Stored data

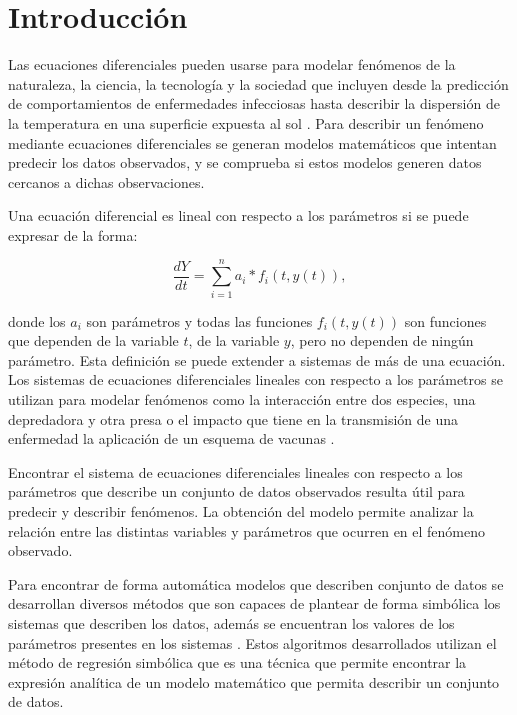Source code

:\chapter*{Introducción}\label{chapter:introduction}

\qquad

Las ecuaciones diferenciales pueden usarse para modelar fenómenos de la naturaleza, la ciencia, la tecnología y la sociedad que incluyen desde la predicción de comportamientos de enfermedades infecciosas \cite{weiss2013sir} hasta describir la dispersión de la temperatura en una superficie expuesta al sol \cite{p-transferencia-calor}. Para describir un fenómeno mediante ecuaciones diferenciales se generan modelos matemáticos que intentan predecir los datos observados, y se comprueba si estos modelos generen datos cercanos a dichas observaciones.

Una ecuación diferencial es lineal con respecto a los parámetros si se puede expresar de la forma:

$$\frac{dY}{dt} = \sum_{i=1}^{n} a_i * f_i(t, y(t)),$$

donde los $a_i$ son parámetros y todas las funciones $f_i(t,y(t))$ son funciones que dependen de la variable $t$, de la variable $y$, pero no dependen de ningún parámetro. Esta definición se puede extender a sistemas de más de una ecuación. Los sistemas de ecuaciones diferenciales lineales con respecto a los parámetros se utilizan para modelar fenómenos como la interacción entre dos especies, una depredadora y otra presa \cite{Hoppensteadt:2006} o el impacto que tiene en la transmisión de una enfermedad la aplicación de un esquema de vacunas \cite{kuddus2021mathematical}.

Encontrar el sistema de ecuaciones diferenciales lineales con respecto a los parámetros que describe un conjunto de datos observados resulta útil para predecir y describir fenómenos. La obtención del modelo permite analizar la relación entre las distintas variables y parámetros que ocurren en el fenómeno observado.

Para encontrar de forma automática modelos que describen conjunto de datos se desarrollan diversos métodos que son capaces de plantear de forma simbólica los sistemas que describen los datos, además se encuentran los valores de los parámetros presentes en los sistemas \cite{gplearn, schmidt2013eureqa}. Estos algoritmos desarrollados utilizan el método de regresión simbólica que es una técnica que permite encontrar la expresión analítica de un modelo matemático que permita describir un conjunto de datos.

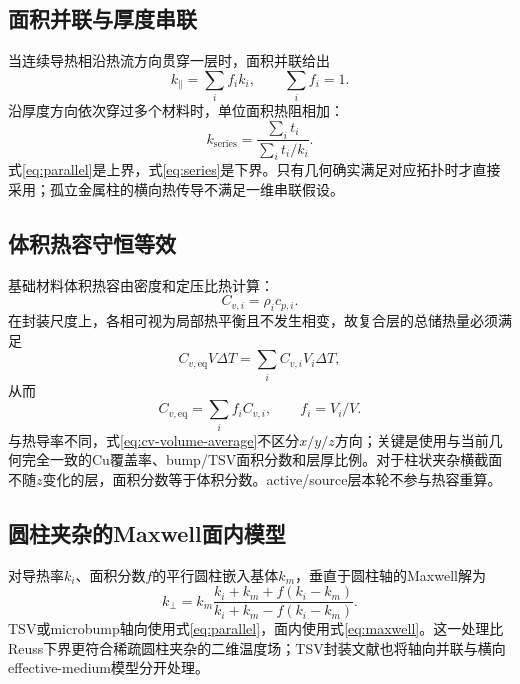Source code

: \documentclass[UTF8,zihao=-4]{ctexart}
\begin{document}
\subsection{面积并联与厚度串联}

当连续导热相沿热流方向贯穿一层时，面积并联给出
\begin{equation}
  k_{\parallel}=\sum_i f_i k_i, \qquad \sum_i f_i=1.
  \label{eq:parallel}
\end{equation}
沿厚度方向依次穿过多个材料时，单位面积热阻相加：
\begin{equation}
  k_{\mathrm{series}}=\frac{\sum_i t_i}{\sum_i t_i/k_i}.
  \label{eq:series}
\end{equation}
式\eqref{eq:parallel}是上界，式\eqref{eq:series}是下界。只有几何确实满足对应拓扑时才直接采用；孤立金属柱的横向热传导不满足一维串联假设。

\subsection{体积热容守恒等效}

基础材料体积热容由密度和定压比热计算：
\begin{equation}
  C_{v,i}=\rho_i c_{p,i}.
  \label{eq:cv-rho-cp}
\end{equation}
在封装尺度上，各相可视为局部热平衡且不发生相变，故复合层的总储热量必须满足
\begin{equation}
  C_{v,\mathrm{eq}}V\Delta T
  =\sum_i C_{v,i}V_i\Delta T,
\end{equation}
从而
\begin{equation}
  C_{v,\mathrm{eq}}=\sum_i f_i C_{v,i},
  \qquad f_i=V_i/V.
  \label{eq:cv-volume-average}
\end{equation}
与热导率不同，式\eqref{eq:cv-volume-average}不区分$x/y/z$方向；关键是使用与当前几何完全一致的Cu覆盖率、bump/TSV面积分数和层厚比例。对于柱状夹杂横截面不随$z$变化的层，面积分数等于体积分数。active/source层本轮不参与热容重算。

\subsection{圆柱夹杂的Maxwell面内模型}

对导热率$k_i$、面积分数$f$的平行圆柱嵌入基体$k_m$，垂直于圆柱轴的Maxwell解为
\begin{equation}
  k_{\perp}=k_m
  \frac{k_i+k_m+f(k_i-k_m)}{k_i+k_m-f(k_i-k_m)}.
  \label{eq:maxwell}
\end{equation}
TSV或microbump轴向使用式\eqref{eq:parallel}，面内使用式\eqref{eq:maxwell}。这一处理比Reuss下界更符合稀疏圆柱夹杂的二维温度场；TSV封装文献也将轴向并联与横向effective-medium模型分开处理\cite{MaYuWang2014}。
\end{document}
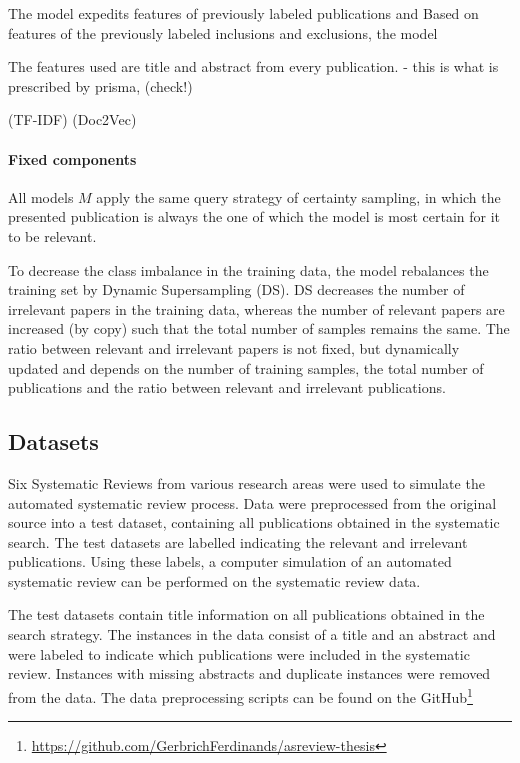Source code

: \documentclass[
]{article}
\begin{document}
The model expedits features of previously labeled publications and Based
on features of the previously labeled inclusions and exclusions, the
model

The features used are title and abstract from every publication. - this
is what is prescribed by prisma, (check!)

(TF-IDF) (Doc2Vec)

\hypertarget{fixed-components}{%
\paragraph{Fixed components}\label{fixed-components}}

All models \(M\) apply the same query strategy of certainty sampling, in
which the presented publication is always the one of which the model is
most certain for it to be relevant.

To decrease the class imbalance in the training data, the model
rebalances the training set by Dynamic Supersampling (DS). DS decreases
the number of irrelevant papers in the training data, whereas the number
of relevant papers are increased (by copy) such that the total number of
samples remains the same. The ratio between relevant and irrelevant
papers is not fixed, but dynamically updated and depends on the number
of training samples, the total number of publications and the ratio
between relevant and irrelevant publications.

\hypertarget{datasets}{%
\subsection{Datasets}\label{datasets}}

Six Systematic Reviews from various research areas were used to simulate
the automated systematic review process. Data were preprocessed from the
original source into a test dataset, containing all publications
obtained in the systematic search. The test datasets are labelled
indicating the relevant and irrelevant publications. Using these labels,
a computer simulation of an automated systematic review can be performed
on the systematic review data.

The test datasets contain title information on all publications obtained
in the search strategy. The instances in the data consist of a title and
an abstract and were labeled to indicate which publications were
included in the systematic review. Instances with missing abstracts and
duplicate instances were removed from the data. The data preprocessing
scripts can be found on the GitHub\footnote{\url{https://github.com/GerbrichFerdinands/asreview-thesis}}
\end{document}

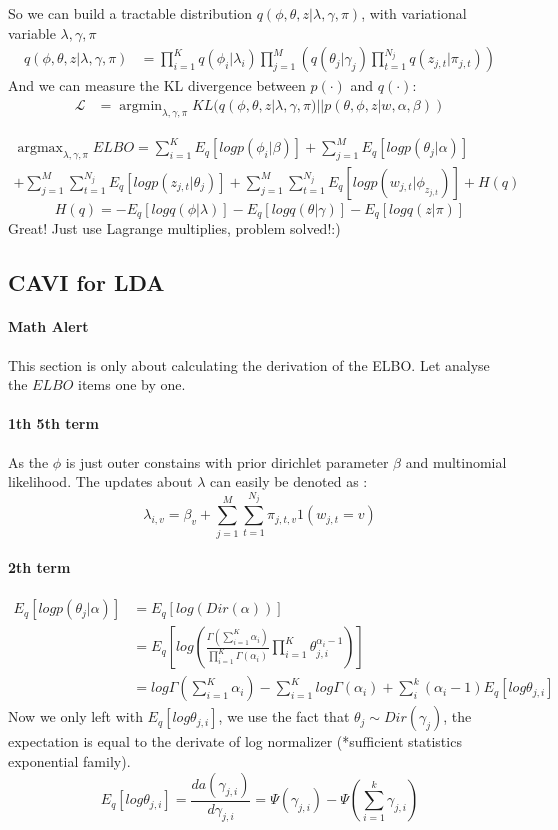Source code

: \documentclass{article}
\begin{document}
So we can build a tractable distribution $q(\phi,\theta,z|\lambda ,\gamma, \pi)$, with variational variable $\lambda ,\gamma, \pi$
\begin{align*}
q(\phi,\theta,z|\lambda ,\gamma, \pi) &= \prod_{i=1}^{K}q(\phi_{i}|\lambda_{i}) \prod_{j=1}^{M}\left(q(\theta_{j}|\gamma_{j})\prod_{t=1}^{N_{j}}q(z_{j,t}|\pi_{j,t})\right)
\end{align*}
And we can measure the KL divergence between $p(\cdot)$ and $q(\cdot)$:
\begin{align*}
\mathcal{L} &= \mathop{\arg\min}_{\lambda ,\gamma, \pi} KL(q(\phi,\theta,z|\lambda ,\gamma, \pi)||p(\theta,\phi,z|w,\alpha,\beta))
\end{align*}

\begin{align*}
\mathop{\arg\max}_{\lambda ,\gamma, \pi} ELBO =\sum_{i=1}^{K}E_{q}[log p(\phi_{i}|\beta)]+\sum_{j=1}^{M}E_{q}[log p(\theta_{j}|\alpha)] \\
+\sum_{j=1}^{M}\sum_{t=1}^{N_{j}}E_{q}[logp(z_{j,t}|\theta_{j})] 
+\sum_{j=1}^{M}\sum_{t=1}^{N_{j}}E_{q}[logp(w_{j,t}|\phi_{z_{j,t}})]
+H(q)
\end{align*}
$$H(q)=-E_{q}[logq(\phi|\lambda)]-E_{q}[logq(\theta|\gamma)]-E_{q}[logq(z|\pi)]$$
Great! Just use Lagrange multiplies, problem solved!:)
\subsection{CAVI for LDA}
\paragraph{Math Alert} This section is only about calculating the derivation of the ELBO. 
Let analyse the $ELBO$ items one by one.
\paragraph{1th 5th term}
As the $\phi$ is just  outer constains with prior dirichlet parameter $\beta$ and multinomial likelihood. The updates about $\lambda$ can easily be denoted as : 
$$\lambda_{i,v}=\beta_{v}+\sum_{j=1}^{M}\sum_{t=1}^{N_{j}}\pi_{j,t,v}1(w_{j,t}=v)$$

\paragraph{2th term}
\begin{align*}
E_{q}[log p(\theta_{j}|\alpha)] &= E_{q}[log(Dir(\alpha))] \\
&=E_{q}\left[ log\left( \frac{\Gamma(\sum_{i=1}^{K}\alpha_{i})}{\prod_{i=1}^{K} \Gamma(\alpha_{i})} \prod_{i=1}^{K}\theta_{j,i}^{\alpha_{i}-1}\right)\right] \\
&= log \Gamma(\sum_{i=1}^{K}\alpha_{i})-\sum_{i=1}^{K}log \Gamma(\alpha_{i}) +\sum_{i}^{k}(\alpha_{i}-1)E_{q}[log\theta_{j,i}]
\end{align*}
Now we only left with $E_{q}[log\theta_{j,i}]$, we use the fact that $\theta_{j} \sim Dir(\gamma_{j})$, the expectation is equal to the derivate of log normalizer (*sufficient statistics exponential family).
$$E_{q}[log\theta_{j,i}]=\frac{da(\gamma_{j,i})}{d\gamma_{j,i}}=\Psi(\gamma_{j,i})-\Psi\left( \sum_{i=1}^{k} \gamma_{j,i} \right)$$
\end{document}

▶ _HOW TO COMPLETE THIS TASK_
Look above for lines with the word "papers" and copy them all.

▶ _ANSWER TO THIS TASK_
the number of irrelevant papers in the training data, whereas the number
of relevant papers are increased (by copy) such that the total number of
papers is not fixed, but dynamically updated and depends on the number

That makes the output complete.